▸ **TASK BRIEF**:
Every line with "jamesbond" in it should be copied from the data.

[Saved data entries]
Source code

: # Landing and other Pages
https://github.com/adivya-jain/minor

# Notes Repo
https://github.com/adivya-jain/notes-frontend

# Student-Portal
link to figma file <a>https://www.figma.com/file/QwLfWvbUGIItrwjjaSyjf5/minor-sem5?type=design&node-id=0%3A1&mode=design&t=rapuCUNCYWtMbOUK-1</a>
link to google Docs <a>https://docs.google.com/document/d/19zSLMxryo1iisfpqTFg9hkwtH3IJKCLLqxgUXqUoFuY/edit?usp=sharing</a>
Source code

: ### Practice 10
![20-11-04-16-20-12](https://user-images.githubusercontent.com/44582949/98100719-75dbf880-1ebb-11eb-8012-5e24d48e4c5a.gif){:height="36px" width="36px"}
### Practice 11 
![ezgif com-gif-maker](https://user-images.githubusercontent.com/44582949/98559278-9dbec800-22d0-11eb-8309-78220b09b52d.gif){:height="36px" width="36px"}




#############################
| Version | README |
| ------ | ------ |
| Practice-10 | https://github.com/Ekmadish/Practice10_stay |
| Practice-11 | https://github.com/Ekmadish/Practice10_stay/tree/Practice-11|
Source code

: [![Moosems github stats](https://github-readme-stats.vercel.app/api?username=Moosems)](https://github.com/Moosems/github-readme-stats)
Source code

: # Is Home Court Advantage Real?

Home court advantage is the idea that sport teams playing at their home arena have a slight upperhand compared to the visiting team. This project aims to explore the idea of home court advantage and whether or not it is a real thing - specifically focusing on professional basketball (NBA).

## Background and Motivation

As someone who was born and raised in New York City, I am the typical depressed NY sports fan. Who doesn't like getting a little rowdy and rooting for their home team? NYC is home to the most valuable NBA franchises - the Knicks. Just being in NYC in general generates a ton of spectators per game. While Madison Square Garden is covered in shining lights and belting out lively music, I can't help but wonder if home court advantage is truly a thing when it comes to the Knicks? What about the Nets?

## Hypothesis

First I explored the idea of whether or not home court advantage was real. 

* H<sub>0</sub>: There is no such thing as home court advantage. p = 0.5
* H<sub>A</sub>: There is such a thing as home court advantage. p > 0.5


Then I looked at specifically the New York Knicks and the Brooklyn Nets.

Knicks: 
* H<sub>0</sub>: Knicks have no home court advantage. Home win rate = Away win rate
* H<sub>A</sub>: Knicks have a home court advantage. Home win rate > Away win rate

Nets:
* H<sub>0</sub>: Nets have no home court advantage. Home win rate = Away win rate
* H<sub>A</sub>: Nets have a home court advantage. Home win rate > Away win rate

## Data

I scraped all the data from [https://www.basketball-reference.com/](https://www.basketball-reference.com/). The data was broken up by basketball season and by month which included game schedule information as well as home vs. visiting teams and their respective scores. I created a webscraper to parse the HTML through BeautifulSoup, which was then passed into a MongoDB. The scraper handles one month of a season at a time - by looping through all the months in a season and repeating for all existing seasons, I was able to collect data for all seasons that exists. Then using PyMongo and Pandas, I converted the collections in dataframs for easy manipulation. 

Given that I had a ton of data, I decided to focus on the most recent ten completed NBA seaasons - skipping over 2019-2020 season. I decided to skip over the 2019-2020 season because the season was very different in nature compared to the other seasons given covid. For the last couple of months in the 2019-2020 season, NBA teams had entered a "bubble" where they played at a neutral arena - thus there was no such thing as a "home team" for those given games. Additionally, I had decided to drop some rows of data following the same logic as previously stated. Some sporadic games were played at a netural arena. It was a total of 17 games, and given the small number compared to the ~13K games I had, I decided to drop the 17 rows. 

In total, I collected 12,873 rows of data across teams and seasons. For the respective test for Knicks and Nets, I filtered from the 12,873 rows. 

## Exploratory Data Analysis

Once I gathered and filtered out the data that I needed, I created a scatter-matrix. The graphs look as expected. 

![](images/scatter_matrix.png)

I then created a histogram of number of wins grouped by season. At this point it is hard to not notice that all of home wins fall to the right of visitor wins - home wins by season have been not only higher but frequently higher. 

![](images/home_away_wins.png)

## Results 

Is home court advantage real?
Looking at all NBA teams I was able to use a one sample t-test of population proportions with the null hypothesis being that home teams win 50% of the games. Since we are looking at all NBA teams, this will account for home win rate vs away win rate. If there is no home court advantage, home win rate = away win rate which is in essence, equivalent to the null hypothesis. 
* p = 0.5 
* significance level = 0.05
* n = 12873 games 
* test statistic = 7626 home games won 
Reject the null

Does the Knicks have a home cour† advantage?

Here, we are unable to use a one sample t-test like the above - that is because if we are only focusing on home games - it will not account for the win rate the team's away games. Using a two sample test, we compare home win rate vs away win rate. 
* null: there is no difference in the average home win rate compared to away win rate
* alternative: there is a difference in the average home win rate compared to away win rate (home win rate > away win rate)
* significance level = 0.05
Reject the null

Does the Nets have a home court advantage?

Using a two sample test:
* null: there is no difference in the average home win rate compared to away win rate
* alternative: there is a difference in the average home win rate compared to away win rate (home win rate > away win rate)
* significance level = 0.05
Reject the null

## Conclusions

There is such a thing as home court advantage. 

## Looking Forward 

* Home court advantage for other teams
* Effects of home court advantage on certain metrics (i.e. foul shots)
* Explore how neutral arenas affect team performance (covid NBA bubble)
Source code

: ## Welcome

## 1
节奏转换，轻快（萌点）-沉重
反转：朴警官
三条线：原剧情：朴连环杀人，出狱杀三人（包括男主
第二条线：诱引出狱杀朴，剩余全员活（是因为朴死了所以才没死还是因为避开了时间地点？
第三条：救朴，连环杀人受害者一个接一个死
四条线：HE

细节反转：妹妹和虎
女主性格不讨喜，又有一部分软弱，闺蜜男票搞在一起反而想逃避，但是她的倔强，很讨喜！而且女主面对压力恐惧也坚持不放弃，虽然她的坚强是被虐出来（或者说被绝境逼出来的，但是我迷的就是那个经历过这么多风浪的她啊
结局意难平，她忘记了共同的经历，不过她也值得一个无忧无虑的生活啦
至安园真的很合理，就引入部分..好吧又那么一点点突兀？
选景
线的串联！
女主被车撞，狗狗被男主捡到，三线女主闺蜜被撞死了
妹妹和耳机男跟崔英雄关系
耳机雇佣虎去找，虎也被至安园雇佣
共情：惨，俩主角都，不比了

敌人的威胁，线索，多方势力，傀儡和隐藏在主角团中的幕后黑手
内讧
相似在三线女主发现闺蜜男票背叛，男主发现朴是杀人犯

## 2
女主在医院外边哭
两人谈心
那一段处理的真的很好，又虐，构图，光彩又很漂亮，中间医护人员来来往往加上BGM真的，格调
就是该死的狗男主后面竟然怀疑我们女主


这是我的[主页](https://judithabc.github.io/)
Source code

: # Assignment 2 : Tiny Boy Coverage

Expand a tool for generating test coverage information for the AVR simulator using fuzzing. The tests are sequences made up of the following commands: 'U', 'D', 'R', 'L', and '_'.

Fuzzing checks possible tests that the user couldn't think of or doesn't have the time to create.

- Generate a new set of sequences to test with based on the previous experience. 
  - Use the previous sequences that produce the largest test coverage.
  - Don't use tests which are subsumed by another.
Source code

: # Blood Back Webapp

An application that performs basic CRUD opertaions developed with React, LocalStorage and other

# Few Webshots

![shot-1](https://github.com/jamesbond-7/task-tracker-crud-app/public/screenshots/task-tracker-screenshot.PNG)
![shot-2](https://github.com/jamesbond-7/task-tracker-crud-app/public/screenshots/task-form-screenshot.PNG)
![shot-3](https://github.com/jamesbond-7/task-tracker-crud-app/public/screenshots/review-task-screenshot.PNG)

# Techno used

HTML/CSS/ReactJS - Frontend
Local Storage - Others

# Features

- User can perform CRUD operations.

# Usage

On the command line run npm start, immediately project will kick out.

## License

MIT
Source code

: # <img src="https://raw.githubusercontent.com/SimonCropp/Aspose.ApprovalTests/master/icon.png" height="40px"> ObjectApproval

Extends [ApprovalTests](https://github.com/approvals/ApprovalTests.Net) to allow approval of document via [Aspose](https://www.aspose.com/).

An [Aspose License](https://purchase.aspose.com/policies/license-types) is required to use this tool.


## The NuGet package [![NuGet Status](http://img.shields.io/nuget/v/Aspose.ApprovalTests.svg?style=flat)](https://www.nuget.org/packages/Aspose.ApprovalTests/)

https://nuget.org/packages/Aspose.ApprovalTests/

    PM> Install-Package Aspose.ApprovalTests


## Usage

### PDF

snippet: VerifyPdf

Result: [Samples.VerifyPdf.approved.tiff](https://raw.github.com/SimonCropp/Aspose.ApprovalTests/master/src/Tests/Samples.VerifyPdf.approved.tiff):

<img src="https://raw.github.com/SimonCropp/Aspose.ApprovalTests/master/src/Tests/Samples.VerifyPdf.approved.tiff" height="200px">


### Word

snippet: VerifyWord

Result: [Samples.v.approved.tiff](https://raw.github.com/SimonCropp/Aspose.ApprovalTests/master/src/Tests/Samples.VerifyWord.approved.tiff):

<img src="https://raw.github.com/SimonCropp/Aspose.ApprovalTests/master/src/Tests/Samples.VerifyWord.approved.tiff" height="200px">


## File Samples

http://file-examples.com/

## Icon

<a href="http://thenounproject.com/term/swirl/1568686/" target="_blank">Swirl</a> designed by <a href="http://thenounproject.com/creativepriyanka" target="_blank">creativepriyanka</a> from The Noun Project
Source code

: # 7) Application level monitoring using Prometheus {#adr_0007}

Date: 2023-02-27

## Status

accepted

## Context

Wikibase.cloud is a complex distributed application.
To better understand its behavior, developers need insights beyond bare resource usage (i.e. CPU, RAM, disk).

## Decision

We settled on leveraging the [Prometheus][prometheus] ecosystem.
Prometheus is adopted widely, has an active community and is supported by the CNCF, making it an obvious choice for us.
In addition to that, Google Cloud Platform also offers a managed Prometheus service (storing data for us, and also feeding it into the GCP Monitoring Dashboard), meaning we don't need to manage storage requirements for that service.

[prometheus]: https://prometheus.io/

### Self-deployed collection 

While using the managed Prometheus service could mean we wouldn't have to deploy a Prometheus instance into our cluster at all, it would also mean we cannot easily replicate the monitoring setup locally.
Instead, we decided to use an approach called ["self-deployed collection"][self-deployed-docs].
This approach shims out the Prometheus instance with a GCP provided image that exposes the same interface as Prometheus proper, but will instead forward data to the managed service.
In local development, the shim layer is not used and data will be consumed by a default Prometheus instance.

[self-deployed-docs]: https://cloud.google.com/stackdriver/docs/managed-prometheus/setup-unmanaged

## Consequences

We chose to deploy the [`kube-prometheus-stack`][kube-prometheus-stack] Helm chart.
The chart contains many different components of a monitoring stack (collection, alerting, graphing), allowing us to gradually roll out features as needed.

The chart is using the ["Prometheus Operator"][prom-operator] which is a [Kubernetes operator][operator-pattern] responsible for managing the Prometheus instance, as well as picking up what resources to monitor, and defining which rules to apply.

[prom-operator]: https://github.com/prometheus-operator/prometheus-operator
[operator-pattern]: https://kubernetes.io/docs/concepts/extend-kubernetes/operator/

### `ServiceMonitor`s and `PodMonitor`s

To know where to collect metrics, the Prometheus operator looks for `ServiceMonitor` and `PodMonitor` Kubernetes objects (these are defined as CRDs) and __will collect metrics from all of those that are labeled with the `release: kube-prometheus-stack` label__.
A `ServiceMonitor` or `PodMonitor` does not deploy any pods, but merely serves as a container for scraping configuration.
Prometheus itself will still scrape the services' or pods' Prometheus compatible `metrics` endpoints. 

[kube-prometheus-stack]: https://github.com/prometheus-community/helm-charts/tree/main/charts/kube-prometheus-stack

▸ **RESPONSE AREA**:
![shot-1](https://github.com/jamesbond-7/task-tracker-crud-app/public/screenshots/task-tracker-screenshot.PNG)
![shot-2](https://github.com/jamesbond-7/task-tracker-crud-app/public/screenshots/task-form-screenshot.PNG)
![shot-3](https://github.com/jamesbond-7/task-tracker-crud-app/public/screenshots/review-task-screenshot.PNG)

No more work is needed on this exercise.